# [Activity]
Every entry is to be written out word for word.

### Data for processing ###

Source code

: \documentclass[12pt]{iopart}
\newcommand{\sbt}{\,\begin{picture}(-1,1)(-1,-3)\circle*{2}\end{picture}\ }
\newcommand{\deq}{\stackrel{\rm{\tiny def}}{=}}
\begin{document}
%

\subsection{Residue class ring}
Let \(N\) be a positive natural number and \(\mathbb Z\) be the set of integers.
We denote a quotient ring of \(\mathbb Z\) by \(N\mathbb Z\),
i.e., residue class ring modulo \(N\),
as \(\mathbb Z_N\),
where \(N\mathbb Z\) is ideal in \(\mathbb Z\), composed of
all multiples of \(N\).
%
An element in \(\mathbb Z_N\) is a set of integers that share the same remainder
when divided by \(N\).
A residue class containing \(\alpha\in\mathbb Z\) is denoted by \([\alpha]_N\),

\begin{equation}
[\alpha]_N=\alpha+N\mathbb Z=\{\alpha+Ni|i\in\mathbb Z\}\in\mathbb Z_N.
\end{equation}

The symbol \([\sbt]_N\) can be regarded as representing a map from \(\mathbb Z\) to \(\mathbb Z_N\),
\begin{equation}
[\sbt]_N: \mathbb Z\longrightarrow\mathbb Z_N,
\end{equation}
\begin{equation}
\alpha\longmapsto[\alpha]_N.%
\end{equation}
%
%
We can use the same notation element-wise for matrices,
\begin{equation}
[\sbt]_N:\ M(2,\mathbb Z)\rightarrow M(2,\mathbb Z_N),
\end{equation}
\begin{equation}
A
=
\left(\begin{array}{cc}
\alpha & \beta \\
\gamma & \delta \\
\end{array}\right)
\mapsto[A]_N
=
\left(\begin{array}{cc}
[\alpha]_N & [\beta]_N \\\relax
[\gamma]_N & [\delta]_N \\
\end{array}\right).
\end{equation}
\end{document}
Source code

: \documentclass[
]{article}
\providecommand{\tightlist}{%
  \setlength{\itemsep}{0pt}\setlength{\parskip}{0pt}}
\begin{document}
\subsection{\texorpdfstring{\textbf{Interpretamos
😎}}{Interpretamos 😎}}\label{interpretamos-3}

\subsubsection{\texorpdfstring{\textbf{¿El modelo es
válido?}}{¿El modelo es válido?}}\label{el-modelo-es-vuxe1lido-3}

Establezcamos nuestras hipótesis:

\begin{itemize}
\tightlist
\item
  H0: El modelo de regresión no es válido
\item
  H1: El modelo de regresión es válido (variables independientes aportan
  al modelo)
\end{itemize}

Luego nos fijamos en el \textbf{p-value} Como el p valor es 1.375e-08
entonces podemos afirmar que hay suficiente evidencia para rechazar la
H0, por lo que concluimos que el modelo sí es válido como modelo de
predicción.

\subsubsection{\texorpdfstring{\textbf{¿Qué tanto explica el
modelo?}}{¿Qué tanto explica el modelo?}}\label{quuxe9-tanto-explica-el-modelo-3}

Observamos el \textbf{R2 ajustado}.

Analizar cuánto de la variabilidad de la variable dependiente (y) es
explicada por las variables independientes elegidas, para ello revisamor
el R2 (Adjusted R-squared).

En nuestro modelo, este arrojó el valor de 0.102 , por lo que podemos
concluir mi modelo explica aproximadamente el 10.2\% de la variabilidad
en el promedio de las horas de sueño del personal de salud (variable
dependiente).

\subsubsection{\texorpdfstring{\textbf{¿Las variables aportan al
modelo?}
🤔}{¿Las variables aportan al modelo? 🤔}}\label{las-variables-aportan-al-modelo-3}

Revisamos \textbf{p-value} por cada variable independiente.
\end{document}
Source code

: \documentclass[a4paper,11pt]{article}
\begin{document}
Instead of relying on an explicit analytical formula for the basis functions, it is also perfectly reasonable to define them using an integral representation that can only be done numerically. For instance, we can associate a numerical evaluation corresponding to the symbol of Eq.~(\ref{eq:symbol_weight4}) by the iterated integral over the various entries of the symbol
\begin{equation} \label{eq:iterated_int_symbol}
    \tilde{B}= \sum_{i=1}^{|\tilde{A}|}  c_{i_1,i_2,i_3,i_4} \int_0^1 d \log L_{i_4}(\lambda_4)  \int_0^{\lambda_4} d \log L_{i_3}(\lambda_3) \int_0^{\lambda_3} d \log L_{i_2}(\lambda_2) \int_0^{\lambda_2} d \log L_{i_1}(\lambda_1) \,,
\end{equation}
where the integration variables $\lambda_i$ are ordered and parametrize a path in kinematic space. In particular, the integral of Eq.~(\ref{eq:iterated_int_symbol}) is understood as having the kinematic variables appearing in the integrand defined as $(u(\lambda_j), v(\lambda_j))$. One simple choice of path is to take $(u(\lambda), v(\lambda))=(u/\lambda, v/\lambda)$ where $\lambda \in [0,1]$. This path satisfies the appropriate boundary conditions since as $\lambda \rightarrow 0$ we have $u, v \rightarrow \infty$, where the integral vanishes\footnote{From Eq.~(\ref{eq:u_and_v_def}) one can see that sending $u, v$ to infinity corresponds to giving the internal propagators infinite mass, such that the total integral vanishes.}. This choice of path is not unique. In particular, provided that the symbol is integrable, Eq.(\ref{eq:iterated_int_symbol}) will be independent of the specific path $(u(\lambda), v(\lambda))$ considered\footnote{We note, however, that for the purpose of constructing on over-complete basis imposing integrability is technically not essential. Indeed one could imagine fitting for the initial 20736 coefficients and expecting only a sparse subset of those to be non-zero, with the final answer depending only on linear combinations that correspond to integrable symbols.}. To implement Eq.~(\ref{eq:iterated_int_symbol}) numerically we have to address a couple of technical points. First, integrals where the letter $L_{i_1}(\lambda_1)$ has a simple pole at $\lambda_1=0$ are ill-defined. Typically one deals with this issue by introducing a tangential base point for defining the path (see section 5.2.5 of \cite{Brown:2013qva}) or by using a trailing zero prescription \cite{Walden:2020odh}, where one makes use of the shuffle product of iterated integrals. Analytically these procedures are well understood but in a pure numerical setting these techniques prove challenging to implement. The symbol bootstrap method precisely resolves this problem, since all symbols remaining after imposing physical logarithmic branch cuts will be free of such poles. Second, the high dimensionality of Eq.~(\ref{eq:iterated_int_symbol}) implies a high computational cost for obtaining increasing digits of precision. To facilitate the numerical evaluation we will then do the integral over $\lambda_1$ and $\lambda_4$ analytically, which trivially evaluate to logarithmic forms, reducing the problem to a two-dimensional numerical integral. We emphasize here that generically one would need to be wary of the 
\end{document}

###

# [Result of the task]
Source code

: \documentclass[12pt]{iopart}
\newcommand{\sbt}{\,\begin{picture}(-1,1)(-1,-3)\circle*{2}\end{picture}\ }
\newcommand{\deq}{\stackrel{\rm{\tiny def}}{=}}
\begin{document}
%

\subsection{Residue class ring}
Let \(N\) be a positive natural number and \(\mathbb Z\) be the set of integers.
We denote a quotient ring of \(\mathbb Z\) by \(N\mathbb Z\),
i.e., residue class ring modulo \(N\),
as \(\mathbb Z_N\),
where \(N\mathbb Z\) is ideal in \(\mathbb Z\), composed of
all multiples of \(N\).
%
An element in \(\mathbb Z_N\) is a set of integers that share the same remainder
when divided by \(N\).
A residue class containing \(\alpha\in\mathbb Z\) is denoted by \([\alpha]_N\),

\begin{equation}
[\alpha]_N=\alpha+N\mathbb Z=\{\alpha+Ni|i\in\mathbb Z\}\in\mathbb Z_N.
\end{equation}

The symbol \([\sbt]_N\) can be regarded as representing a map from \(\mathbb Z\) to \(\mathbb Z_N\),
\begin{equation}
[\sbt]_N: \mathbb Z\longrightarrow\mathbb Z_N,
\end{equation}
\begin{equation}
\alpha\longmapsto[\alpha]_N.%
\end{equation}
%
%
We can use the same notation element-wise for matrices,
\begin{equation}
[\sbt]_N:\ M(2,\mathbb Z)\rightarrow M(2,\mathbb Z_N),
\end{equation}
\begin{equation}
A
=
\left(\begin{array}{cc}
\alpha & \beta \\
\gamma & \delta \\
\end{array}\right)
\mapsto[A]_N
=
\left(\begin{array}{cc}
[\alpha]_N & [\beta]_N \\\relax
[\gamma]_N & [\delta]_N \\
\end{array}\right).
\end{equation}
\end{document}
Source code

: \documentclass[
]{article}
\providecommand{\tightlist}{%
  \setlength{\itemsep}{0pt}\setlength{\parskip}{0pt}}
\begin{document}
\subsection{\texorpdfstring{\textbf{Interpretamos
😎}}{Interpretamos 😎}}\label{interpretamos-3}

\subsubsection{\texorpdfstring{\textbf{¿El modelo es
válido?}}{¿El modelo es válido?}}\label{el-modelo-es-vuxe1lido-3}

Establezcamos nuestras hipótesis:

\begin{itemize}
\tightlist
\item
  H0: El modelo de regresión no es válido
\item
  H1: El modelo de regresión es válido (variables independientes aportan
  al modelo)
\end{itemize}

Luego nos fijamos en el \textbf{p-value} Como el p valor es 1.375e-08
entonces podemos afirmar que hay suficiente evidencia para rechazar la
H0, por lo que concluimos que el modelo sí es válido como modelo de
predicción.

\subsubsection{\texorpdfstring{\textbf{¿Qué tanto explica el
modelo?}}{¿Qué tanto explica el modelo?}}\label{quuxe9-tanto-explica-el-modelo-3}

Observamos el \textbf{R2 ajustado}.

Analizar cuánto de la variabilidad de la variable dependiente (y) es
explicada por las variables independientes elegidas, para ello revisamor
el R2 (Adjusted R-squared).

En nuestro modelo, este arrojó el valor de 0.102 , por lo que podemos
concluir mi modelo explica aproximadamente el 10.2\% de la variabilidad
en el promedio de las horas de sueño del personal de salud (variable
dependiente).

\subsubsection{\texorpdfstring{\textbf{¿Las variables aportan al
modelo?}
🤔}{¿Las variables aportan al modelo? 🤔}}\label{las-variables-aportan-al-modelo-3}

Revisamos \textbf{p-value} por cada variable independiente.
\end{document}
Source code

: \documentclass[a4paper,11pt]{article}
\begin{document}
Instead of relying on an explicit analytical formula for the basis functions, it is also perfectly reasonable to define them using an integral representation that can only be done numerically. For instance, we can associate a numerical evaluation corresponding to the symbol of Eq.~(\ref{eq:symbol_weight4}) by the iterated integral over the various entries of the symbol
\begin{equation} \label{eq:iterated_int_symbol}
    \tilde{B}= \sum_{i=1}^{|\tilde{A}|}  c_{i_1,i_2,i_3,i_4} \int_0^1 d \log L_{i_4}(\lambda_4)  \int_0^{\lambda_4} d \log L_{i_3}(\lambda_3) \int_0^{\lambda_3} d \log L_{i_2}(\lambda_2) \int_0^{\lambda_2} d \log L_{i_1}(\lambda_1) \,,
\end{equation}
where the integration variables $\lambda_i$ are ordered and parametrize a path in kinematic space. In particular, the integral of Eq.~(\ref{eq:iterated_int_symbol}) is understood as having the kinematic variables appearing in the integrand defined as $(u(\lambda_j), v(\lambda_j))$. One simple choice of path is to take $(u(\lambda), v(\lambda))=(u/\lambda, v/\lambda)$ where $\lambda \in [0,1]$. This path satisfies the appropriate boundary conditions since as $\lambda \rightarrow 0$ we have $u, v \rightarrow \infty$, where the integral vanishes\footnote{From Eq.~(\ref{eq:u_and_v_def}) one can see that sending $u, v$ to infinity corresponds to giving the internal propagators infinite mass, such that the total integral vanishes.}. This choice of path is not unique. In particular, provided that the symbol is integrable, Eq.(\ref{eq:iterated_int_symbol}) will be independent of the specific path $(u(\lambda), v(\lambda))$ considered\footnote{We note, however, that for the purpose of constructing on over-complete basis imposing integrability is technically not essential. Indeed one could imagine fitting for the initial 20736 coefficients and expecting only a sparse subset of those to be non-zero, with the final answer depending only on linear combinations that correspond to integrable symbols.}. To implement Eq.~(\ref{eq:iterated_int_symbol}) numerically we have to address a couple of technical points. First, integrals where the letter $L_{i_1}(\lambda_1)$ has a simple pole at $\lambda_1=0$ are ill-defined. Typically one deals with this issue by introducing a tangential base point for defining the path (see section 5.2.5 of \cite{Brown:2013qva}) or by using a trailing zero prescription \cite{Walden:2020odh}, where one makes use of the shuffle product of iterated integrals. Analytically these procedures are well understood but in a pure numerical setting these techniques prove challenging to implement. The symbol bootstrap method precisely resolves this problem, since all symbols remaining after imposing physical logarithmic branch cuts will be free of such poles. Second, the high dimensionality of Eq.~(\ref{eq:iterated_int_symbol}) implies a high computational cost for obtaining increasing digits of precision. To facilitate the numerical evaluation we will then do the integral over $\lambda_1$ and $\lambda_4$ analytically, which trivially evaluate to logarithmic forms, reducing the problem to a two-dimensional numerical integral. We emphasize here that generically one would need to be wary of the 
\end{document}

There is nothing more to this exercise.